Description of the Related Art
The “background” description provided herein is for the purpose of generally presenting the context of the disclosure. Work of the presently named inventors, to the extent it is described in this background section, as well as aspects of the description which may not otherwise qualify as prior art at the time of filing, are neither expressly or impliedly admitted as prior art against the present invention.
Titanium and titanium alloys are widely employed in biomedical and dental applications due to their excellent combination of biocompatibility, corrosion resistance and mechanical properties. Titanium and titanium alloys are characterized by their good fatigue strength, relatively low Young's or tension modulus and low densities which give high specific strength-to-weight ratios allowing lighter and stronger structures.

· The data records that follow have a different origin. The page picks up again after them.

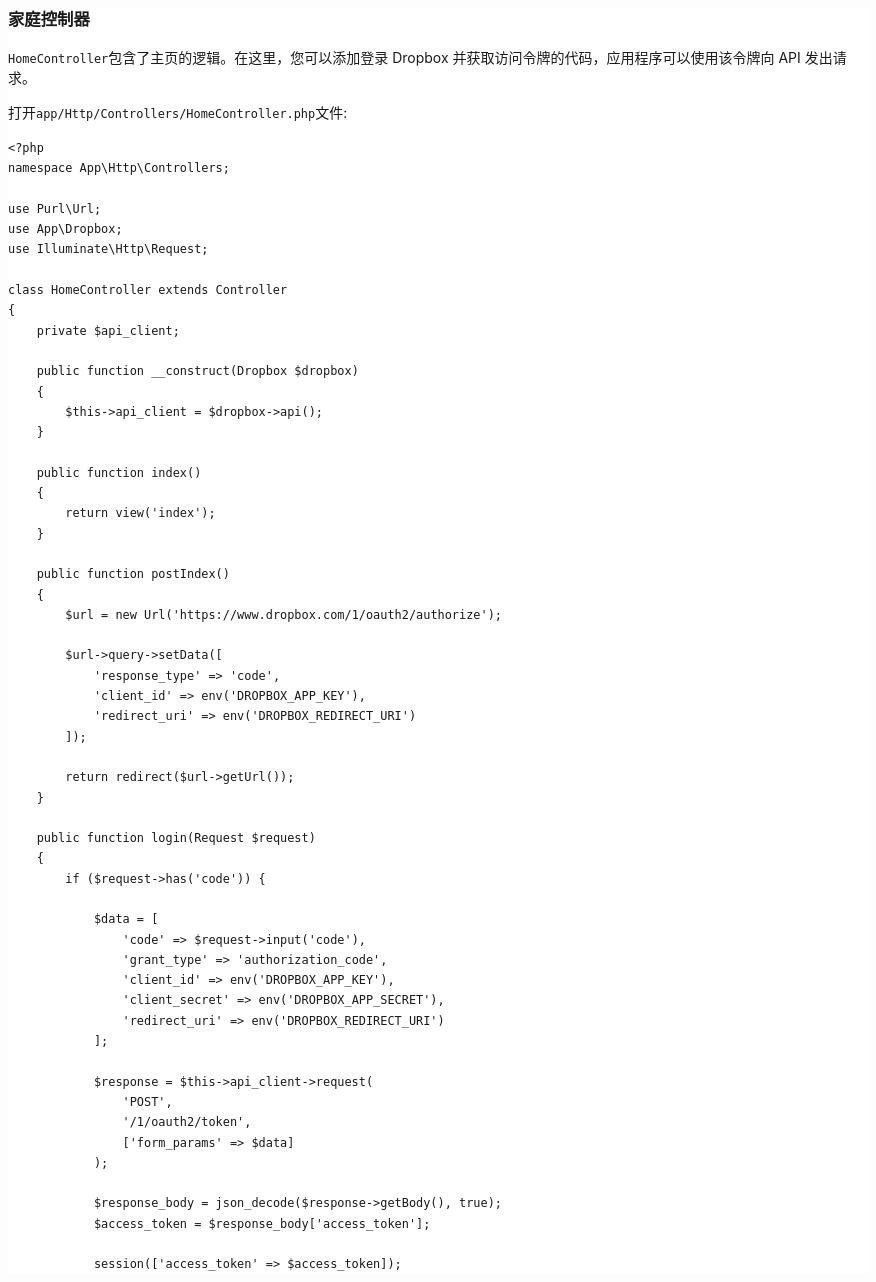 ### 家庭控制器

`HomeController`包含了主页的逻辑。在这里，您可以添加登录 Dropbox 并获取访问令牌的代码，应用程序可以使用该令牌向 API 发出请求。

打开`app/Http/Controllers/HomeController.php`文件:

```
<?php
namespace App\Http\Controllers;

use Purl\Url;
use App\Dropbox;
use Illuminate\Http\Request;

class HomeController extends Controller
{
    private $api_client;

    public function __construct(Dropbox $dropbox)
    {
        $this->api_client = $dropbox->api();
    }

    public function index()
    {
        return view('index');
    }

    public function postIndex()
    {
        $url = new Url('https://www.dropbox.com/1/oauth2/authorize');

        $url->query->setData([
            'response_type' => 'code',
            'client_id' => env('DROPBOX_APP_KEY'),
            'redirect_uri' => env('DROPBOX_REDIRECT_URI')
        ]);

        return redirect($url->getUrl());
    }

    public function login(Request $request)
    {
        if ($request->has('code')) {

            $data = [
                'code' => $request->input('code'),
                'grant_type' => 'authorization_code',
                'client_id' => env('DROPBOX_APP_KEY'),
                'client_secret' => env('DROPBOX_APP_SECRET'),
                'redirect_uri' => env('DROPBOX_REDIRECT_URI')
            ];

            $response = $this->api_client->request(
                'POST',
                '/1/oauth2/token',
                ['form_params' => $data]
            );

            $response_body = json_decode($response->getBody(), true);
            $access_token = $response_body['access_token'];

            session(['access_token' => $access_token]);

```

Titanium (Ti) alloys are generally classified into four main structural categories: alpha, near-alpha, alpha and beta, and beta. Alpha alloys contain neutral alloying elements such as tin and/or alpha stabilizers such as aluminum or oxygen only and are not heat treatable. Near-alpha Ti alloys, in addition to alpha stabilizers, are alloyed with 1-2% of beta stabilizers such as molybdenum, silicon or vanadium. Alpha and beta alloys are metastable and can be heat treated; they generally include some combination of both alpha and beta stabilizers. Beta Ti alloys are also metastable and heat-treatable, containing sufficient beta stabilizers to allow them to maintain the beta phase when quenched. Beta Ti alloys can also be solution treated and aged to improve strength.
Titanium is commonly alloyed with aluminum and vanadium to form alpha and beta Ti alloys as biomaterials, such as Ti-6Al-4V. However, Al and V pose toxicity problems and can adversely affect health. Ti-6Al-4V also suffers from poor shear strength and poor surface wer properties in certain loading conditions. More recently, beta Ti alloys with low Young's modulus and including niobium (Nb), zirconium (Zr) and tantalum (Ta) elements have been developed by melt solidification. Although Ti alloys incorporating these elements exhibit Young's modulus values that are closer to that of human bone (i.e. ˜55 GPa), Ti, Nb, Zr and Ta are difficult to melt homogeneously by a melt casting process because these elements have a large difference in melting points and specific gravities.
Additionally, nanostructured materials are known to possess unique surfaces and exceptional mechanical properties similar to those of the human bones. It has also reported that the surface of metallic materials which possess low micron to nanophase topography can enhance and increase the adhesion of osteoblasts which are cells that create the matrix of bone. Hence, nanostructured materials are considered to be the future generation orthopedic biomaterials.
It is a non-limiting objective of the present invention to provide titanium alloys that meet the criteria for biomaterials in terms of biocompatibility, resistance to corrosion, mechanical properties and cytotoxicity. It is another object to provide a bioactive surface nanomaterial that promotes a greater amount of protein adsorption to stimulate new bone formation than conventional biomaterial structure.